Jyekundo/ Yushu

June 23rd, 2012  |  Published in Kham Tibet

Jyekundo/Yushu སྐྱེ་དགུ་མདོ

Jyekundo or Yushu is a mojor Tibetan town located in the northwest region of Kham. Jyekundo town is found along the tributary of the Drichu(Tongtian He), which contribute to upper reach of mighty Yangtse River(Changjiang). It is a town with a long tradition of trade and is as the site of the prestigious Jyegu Monastery, an important Sakyapa Monastery in Kham region. In the ancient times, there was only a small Sakyapa temple which was instructed by Dagchen Sherab Gyatso of Sakya tradition.  It was claimed the Dragon Chogyel Phakpa had given teachings here en route for Mogolia.

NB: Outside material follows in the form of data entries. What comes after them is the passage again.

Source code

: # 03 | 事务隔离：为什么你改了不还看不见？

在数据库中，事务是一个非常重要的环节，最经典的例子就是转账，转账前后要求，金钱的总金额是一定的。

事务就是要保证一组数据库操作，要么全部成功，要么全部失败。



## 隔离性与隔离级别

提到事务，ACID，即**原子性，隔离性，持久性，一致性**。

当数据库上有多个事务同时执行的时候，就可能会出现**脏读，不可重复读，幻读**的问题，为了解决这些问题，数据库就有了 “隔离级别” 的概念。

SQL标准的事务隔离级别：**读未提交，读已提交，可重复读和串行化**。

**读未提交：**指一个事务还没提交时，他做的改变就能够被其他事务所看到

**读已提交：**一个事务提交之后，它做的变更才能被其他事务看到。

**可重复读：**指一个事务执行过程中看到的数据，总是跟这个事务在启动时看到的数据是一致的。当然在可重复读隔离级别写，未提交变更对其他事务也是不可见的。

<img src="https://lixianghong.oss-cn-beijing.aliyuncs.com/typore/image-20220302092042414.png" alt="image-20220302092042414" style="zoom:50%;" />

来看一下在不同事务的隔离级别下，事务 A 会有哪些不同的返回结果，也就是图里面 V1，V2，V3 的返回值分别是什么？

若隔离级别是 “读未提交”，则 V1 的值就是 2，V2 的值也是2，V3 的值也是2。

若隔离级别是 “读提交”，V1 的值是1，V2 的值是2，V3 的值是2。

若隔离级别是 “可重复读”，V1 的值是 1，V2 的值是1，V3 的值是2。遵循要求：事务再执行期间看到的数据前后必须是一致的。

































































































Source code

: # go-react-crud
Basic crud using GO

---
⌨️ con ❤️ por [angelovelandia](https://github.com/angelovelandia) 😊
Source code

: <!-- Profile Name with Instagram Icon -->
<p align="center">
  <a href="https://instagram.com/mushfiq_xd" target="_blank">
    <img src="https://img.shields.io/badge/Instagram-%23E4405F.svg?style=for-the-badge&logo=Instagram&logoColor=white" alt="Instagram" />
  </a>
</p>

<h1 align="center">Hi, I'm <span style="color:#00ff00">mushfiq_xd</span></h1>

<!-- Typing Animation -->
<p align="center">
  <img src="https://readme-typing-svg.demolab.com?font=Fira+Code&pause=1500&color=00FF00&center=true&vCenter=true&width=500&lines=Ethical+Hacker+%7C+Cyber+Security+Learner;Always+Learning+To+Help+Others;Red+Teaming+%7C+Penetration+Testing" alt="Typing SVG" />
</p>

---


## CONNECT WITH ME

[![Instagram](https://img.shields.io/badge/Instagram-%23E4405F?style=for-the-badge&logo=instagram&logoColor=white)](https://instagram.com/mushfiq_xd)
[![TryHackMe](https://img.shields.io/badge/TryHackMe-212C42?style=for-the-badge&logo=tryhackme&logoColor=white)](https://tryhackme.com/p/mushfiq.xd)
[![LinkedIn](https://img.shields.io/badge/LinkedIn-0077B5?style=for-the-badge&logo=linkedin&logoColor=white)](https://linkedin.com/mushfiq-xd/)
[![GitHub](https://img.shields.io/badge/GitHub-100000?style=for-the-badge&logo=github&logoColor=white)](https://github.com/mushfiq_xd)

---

Today, the town of Jyekundu is sprang up around this small monastery as a trading center, controlling the caravan trails between Xining and Lhasa. Given its remote location and large Tibetan population, Jyekundo has a distinctive Tibetan flavor. It’s a must see for anyone traveling through Amdo and Kham.

Jyekundo  or Yushu was struck by earth quake in 2010.  The whole town is destroyed and left thousands of deaths. The new Yushu is still under construction.  There are only few guesthouses you can stay.

There are some famous places to see around Yushu.

Jyekun Monastery,

the hilltop overlooking Jyekundo had been the site of an ancient Bon temple, before Kagyupa temples were built alongside it. Then when Dragon Phakpa passed through in the course of his travel in 1268. He consecrated the site for the construction of a Sakya tradition monastery. Today Jyeku Monastery consist with 16 temples and home to more than 500 monks.

Mini stone,

Jyekundo, the capital of Yushu Prefecture in Qinghai, lies deep within the heart of Kham. The population of Yushu is over 97% Tibetan, and the landscape of Yushu includes soaring snow-capped peaks, verdant forests, glacial rivers, and burly nomads. One of the major attractions of Yushu is the Gyanak Mani Stone Pile in Jyekundo. Mani stones feature carved and painted Tibetan Buddhist mantras. At the Mani Stone Pile, mountains of rocks are stacked upon each other, and carvers sell mani stones nearby if you’d like to contribute to the pile. Pilgrims come from all over to circumambulate the stones.

Trangu Gonpa

This is the seat of the great contemporary Kharma Kagyu  scholar and lineage-holder Trangu Rinpoche. Who is now based at Rumtek in Sikkim. There were two buildings here, knows as lower and upper monasteries. The original foundation is attributed to the Fist Karmapa Dusum Kyenpa during the 12th century.

Wencheng temple/ Bida Nampar Nangdze Lhakhang

The Princess Wencheng Temple, located in northern Kham, pays homage to the Chinese wife of the great Tibetan king Songtsen Gampo. Tibetans also revere the site because a buddha is said to have walked through the narrow valley near the temple. Though the temple is small, it is worth visiting to see the the incredible rock carvings on the back wall of the main prayer hall.

The mountains around the temple are excellent for hiking. Tens of thousands of prayer flags flap in the wind, and the view from the top overlooks grasslands and distant snow mountains. During the Tibetan New Year, pilgrims flock to the temple to complete a kora, or circumambulation. Follow the dirt path up the mountains, over the ridge, and back towards a small tea shop. Along the way, you might run into a few nuns or catch a Tibetan woman washing her hair in the river.

Continuing driving inside the valley, you will reach some small hotsprings and the Batang Grassland, where the famous Yushu horse Racing Festival is taken place. The Yushu Horse Racing Festival is on July 25th every year.  This has been cancelled after Yushu earthquake struck.